Oyuncu ve yönetmen Ahmet Yenilmez'in senaryosunu yazdığı ve yönettiği "Sevdam Gözlerinde Kaldı", 2 Aralık'ta sinemaseverlerle buluşacak.
Filme ilişkin açıklamada bulunan Yenilmez, filmle birlikte İstanbul'un ve Türkiye'nin gizli kalmış hikaye ve mekanlarının ortaya çıkacağını söyledi. Başarılı oyuncu, filmde, gözlerini 1980'lerdeki bir patlamada kaybeden "Mahir" karakterini canlandırdığını belirterek, Bilecik'te yolları kesişip İstanbul'a giden "Mahir" ile "Zafer" isimli karakterlerin, gerçekleri bulma yolunda, 3 sır ölümü araştırdıklarını anlattı.
Türkiye'nin yakın tarihine damga vurmuş bazı gerçeklerin, filmle birlikte gün yüzüne çıkacağının altını çizen Yenilmez, Abdullah Çatlı, Prof. Dr. Mahmud Esad Coşan ve Muhsin Yazıcıoğlu'nun aynı sebepten cinayete kurban gittiğini savundu.

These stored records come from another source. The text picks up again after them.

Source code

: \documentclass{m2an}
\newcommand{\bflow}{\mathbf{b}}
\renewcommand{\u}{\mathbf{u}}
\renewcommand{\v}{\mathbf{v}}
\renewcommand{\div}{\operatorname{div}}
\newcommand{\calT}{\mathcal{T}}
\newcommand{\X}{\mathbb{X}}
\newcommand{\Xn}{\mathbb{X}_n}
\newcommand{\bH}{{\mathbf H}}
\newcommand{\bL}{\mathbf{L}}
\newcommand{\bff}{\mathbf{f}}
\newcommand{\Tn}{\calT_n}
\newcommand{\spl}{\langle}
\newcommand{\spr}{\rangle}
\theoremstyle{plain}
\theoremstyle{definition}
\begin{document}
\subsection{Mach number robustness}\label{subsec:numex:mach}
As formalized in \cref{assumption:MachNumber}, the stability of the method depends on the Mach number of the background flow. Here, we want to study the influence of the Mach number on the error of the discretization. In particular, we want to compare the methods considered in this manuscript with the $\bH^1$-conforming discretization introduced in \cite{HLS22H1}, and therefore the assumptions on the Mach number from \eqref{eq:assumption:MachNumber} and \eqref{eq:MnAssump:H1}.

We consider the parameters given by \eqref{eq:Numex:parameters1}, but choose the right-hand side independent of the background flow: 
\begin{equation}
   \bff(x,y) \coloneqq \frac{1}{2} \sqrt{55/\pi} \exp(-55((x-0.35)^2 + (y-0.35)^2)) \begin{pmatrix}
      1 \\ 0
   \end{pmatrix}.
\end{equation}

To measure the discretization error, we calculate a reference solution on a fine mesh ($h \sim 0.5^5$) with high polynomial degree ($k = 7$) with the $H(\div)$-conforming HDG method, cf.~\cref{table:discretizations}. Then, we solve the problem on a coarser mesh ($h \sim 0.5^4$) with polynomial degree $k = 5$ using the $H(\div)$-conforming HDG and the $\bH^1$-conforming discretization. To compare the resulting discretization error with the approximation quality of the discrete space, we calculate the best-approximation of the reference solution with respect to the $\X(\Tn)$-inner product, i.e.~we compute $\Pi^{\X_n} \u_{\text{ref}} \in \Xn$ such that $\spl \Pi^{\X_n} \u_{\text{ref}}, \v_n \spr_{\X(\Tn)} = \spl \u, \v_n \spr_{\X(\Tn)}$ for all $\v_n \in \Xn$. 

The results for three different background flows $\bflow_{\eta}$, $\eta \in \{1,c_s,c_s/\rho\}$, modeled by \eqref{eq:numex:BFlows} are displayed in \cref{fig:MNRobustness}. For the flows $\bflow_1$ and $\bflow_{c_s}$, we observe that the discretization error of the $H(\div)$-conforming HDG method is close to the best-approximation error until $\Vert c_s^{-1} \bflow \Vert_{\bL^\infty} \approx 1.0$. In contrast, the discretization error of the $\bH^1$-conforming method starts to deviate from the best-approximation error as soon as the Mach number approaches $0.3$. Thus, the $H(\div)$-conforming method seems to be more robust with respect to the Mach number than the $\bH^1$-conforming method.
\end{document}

Ahmet Yenilmez, ortak değerleri işlediği filmde, saf bir sevdanın anlatıldığına dikkati çekerek, "Filmin sonunda izleyici, 'Bilmediğim çok şey varmış. Bakmamış, görmemişiz. Bu televizyon ekranlarında, beyaz perdede, hep birilerinin gösterdiği şeye bakmışız. Aslında bakmamız gereken ne ayrıntılar varmış' diyecek. Çok ayrıntı görecek. Bir kere seyircilerimiz 12 Eylül 1980'in öncesinden, yaşadığımız bugüne kadar nasıl bir algı operasyonuna çekildiğimizi görecek. Herkes bir kere başı önünde eve gidecek" dedi.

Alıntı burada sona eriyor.